Example of what I assume is an issue during analysis:
import pyspark.sql.functions as F df = spark.range(1).withColumn('data', F.struct() .withField('a', F.struct()) .withField('b', F.struct()) .withField('a.aa', F.lit('aa')) .withField('b.ba', F.lit('ba')) .withField('a.ab', F.lit('ab')) .withField('b.bb', F.lit('bb')) .withField('a.ac', F.lit('ac')) ) df.printSchema()
Output schema:
root |-- id: long (nullable = false) |-- data: struct (nullable = false) | |-- b: struct (nullable = false) | | |-- aa: string (nullable = false) | | |-- ab: string (nullable = false) | | |-- bb: string (nullable = false) | |-- a: struct (nullable = false) | | |-- aa: string (nullable = false) | | |-- ab: string (nullable = false) | | |-- ac: string (nullable = false)
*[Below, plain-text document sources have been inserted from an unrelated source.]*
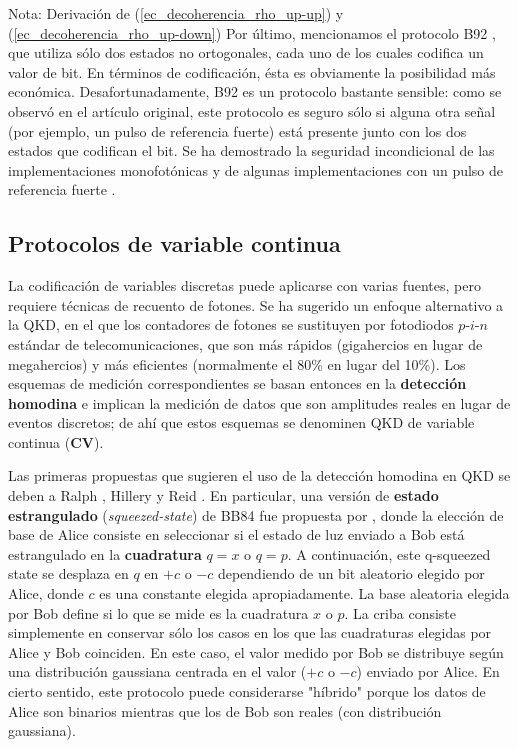 \documentclass[a4paper,11pt]{book} %
\numberwithin{equation}{chapter}
\begin{document}
\begin{mybox_blue}{Nota: Derivación de (\ref{ec_decoherencia_rho_up-up}) y  (\ref{ec_decoherencia_rho_up-down})}
Por último, mencionamos el protocolo B92 \cite{B92}, que utiliza sólo dos estados no ortogonales, cada uno de los cuales codifica un valor de bit. En términos de codificación, ésta es obviamente la posibilidad más económica. Desafortunadamente, B92 es un protocolo bastante sensible: como se observó en el artículo original, este protocolo es seguro sólo si alguna otra señal (por ejemplo, un pulso de referencia fuerte) está presente junto con los dos estados que codifican el bit. Se ha demostrado la seguridad incondicional de las implementaciones monofotónicas \cite{B92_proof_1,B92_proof_2} y de algunas implementaciones con un pulso de referencia fuerte \cite{B92_proof_3,B92_proof_4}. 




		\subsection{Protocolos de variable continua} \label{subsec_QKD_continua}
		
La codificación de variables discretas puede aplicarse con varias fuentes, pero requiere técnicas de recuento de fotones. Se ha sugerido un enfoque alternativo a la QKD, en el que los contadores de fotones se sustituyen por fotodiodos $p$-$i$-$n$ estándar de telecomunicaciones, que son más rápidos (gigahercios en lugar de megahercios) y más eficientes (normalmente el 80\% en lugar del 10\%). Los esquemas de medición correspondientes se basan entonces en la \textbf{detección homodina} e implican la medición de datos que son amplitudes reales en lugar de eventos discretos; de ahí que estos esquemas se denominen QKD de variable continua (\textbf{CV}).

Las primeras propuestas que sugieren el uso de la detección homodina en QKD se deben a Ralph \cite{Continue_var_Ralph_1999}, Hillery \cite{Continue_var_Hillery_2000} y Reid \cite{Continue_var_Reid_2000}. En particular, una versión de \textbf{estado estrangulado} (\textit{squeezed-state}) de BB84 fue propuesta por \cite{Continue_var_Hillery_2000}, donde la elección de base de Alice consiste en seleccionar si el estado de luz enviado a Bob está estrangulado en la \textbf{cuadratura} $q = x$ o $q = p$. A continuación, este q-squeezed state se desplaza en $q$ en $+c$ o $-c$ dependiendo de un bit aleatorio elegido por Alice, donde $c$ es una constante elegida apropiadamente. La base aleatoria elegida por Bob define si lo que se mide es la cuadratura $x$ o $p$. La criba consiste simplemente en conservar sólo los casos en los que las cuadraturas elegidas por Alice y Bob coinciden. En este caso, el valor medido por Bob se distribuye según una distribución gaussiana centrada en el valor ($+c$ o $-c$) enviado por Alice. En cierto sentido, este protocolo puede considerarse "híbrido" porque los datos de Alice son binarios mientras que los de Bob son reales (con distribución gaussiana).


\end{mybox_blue}
\end{document}
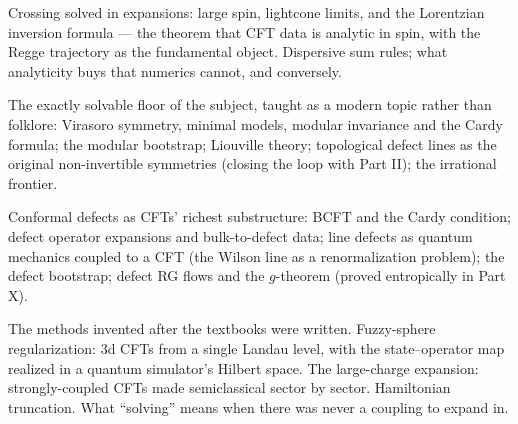 Crossing solved in expansions: large spin, lightcone limits, and the Lorentzian inversion formula --- the theorem that CFT data is analytic in spin, with the Regge trajectory as the fundamental object. Dispersive sum rules; what analyticity buys that numerics cannot, and conversely.

The exactly solvable floor of the subject, taught as a modern topic rather than folklore: Virasoro symmetry, minimal models, modular invariance and the Cardy formula; the modular bootstrap; Liouville theory; topological defect lines as the original non-invertible symmetries (closing the loop with Part II); the irrational frontier.

Conformal defects as CFTs' richest substructure: BCFT and the Cardy condition; defect operator expansions and bulk-to-defect data; line defects as quantum mechanics coupled to a CFT (the Wilson line as a renormalization problem); the defect bootstrap; defect RG flows and the $g$-theorem (proved entropically in Part X).

The methods invented after the textbooks were written. Fuzzy-sphere regularization: 3d CFTs from a single Landau level, with the state--operator map realized in a quantum simulator's Hilbert space. The large-charge expansion: strongly-coupled CFTs made semiclassical sector by sector. Hamiltonian truncation. What ``solving'' means when there was never a coupling to expand in.

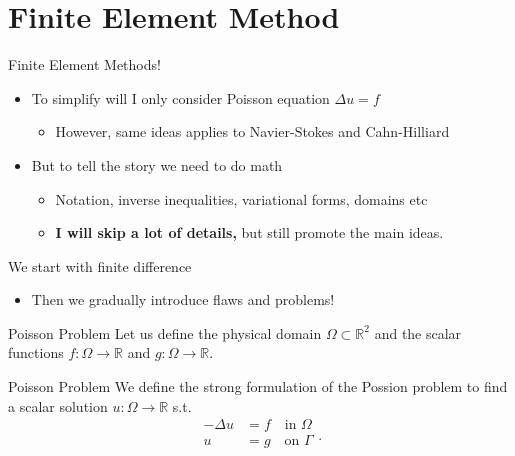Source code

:

\newpage
\section{Finite Element Method}%
\label{sec:finite_element_method}


\begin{frame}{}
        \begin{block}{Finite Element Methods!}
            \begin{itemize}
                \item To simplify will I only consider Poisson equation $ \Delta u =f $
                    \begin{itemize}
                        \item However, same ideas applies to Navier-Stokes and Cahn-Hilliard
                    \end{itemize}
                \item But to tell the story we need to do math
                    \begin{itemize}
                        \item Notation, inverse inequalities, variational forms, domains etc
                        \item \textbf{I will skip a lot of details,} but still promote the main ideas.
                    \end{itemize}
            \end{itemize}
        \end{block}
\end{frame}

\begin{frame}{}
        \begin{block}{We start with finite difference}
            \begin{itemize}
                \item Then we gradually introduce flaws and problems!
            \end{itemize}
        \end{block}
\end{frame}

\begin{frame}{Poisson Problem}
    Let us define the physical domain $\Omega  \subset \mathbb{R} ^{2}$ and the scalar functions $f: \Omega  \to \mathbb{R}$ and $g: \Omega  \to \mathbb{R} $.
        \begin{block}{Poisson Problem}
  We define the strong formulation of the Possion problem to find a scalar solution
 $u:\Omega  \to \mathbb{R} $ s.t. \[
\begin{split}
    -\Delta u &= f \quad  \text{in }\Omega  \\
     u &= g  \quad \text{on } \Gamma      \\
\end{split} .
\]
        \end{block}
\end{frame}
And an example of runtime data issue:
df = (spark.range(1) .withColumn('data', F.struct() .withField('a', F.struct().withField('aa', F.lit('aa'))) .withField('b', F.struct().withField('ba', F.lit('ba'))) ) .withColumn('data', F.col('data').withField('b.bb', F.lit('bb'))) .withColumn('data', F.col('data').withField('a.ab', F.lit('ab'))) ) df.printSchema() df.groupBy('data.a.aa', 'data.a.ab', 'data.b.ba', 'data.b.bb').count().show()
Output:
root |-- id: long (nullable = false) |-- data: struct (nullable = false) | |-- a: struct (nullable = false) | | |-- aa: string (nullable = false) | | |-- ab: string (nullable = false) | |-- b: struct (nullable = false) | | |-- ba: string (nullable = false) | | |-- bb: string (nullable = false) +---+---+---+---+-----+ | aa| ab| ba| bb|count| +---+---+---+---+-----+ | ba| bb| aa| ab| 1| +---+---+---+---+-----+
The columns have the wrong data in them, even though the schema is correct. Additionally, if you add another column you get an exception:
df = (spark.range(1) .withColumn('data', F.struct() .withField('a', F.struct().withField('aa', F.lit('aa'))) .withField('b', F.struct().withField('ba', F.lit('ba'))) ) .withColumn('data', F.col('data').withField('a.ab', F.lit('ab'))) .withColumn('data', F.col('data').withField('b.bb', F.lit('bb'))) .withColumn('data', F.col('data').withField('a.ac', F.lit('ac'))) ) df.groupBy('data.a.aa', 'data.a.ab', 'data.a.ac', 'data.b.ba', 'data.b.bb').count().show() java.lang.ArrayIndexOutOfBoundsException: 2 at org.apache.spark.sql.catalyst.expressions.GenericInternalRow.genericGet(rows.scala:201) at org.apache.spark.sql.catalyst.expressions.BaseGenericInternalRow.getAs(rows.scala:35) at org.apache.spark.sql.catalyst.expressions.BaseGenericInternalRow.getUTF8String(rows.scala:46) at org.apache.spark.sql.catalyst.expressions.BaseGenericInternalRow.getUTF8String$(rows.scala:46) at org.apache.spark.sql.catalyst.expressions.GenericInternalRow.getUTF8String(rows.scala:195) at org.apache.spark.sql.catalyst.expressions.GeneratedClass$GeneratedIteratorForCodegenStage1.agg_doConsume_0$(Unknown Source) at org.apache.spark.sql.catalyst.expressions.GeneratedClass$GeneratedIteratorForCodegenStage1.agg_doAggregateWithKeys_0$(Unknown Source) at org.apache.spark.sql.catalyst.expressions.GeneratedClass$GeneratedIteratorForCodegenStage1.processNext(Unknown Source)
But if you reorder the withField expressions, you get correct behavior:
df = (spark.range(1) .withColumn('data', F.struct() .withField('a', F.struct().withField('aa', F.lit('aa'))) .withField('b', F.struct().withField('ba', F.lit('ba'))) ) .withColumn('data', F.col('data').withField('a.ab', F.lit('ab'))) .withColumn('data', F.col('data').withField('a.ac', F.lit('ac'))) .withColumn('data', F.col('data').withField('b.bb', F.lit('bb'))) ) df.groupBy('data.a.aa', 'data.a.ab', 'data.a.ac', 'data.b.ba', 'data.b.bb').count().show() +---+---+---+---+---+-----+ | aa| ab| ac| ba| bb|count| +---+---+---+---+---+-----+ | aa| ab| ac| ba| bb| 1| +---+---+---+---+---+-----+
I think this has to do with the double ".reverse" method to dedupe expressions in OptimizeUpdateFields. I'm working on a PR to try to fix these issues.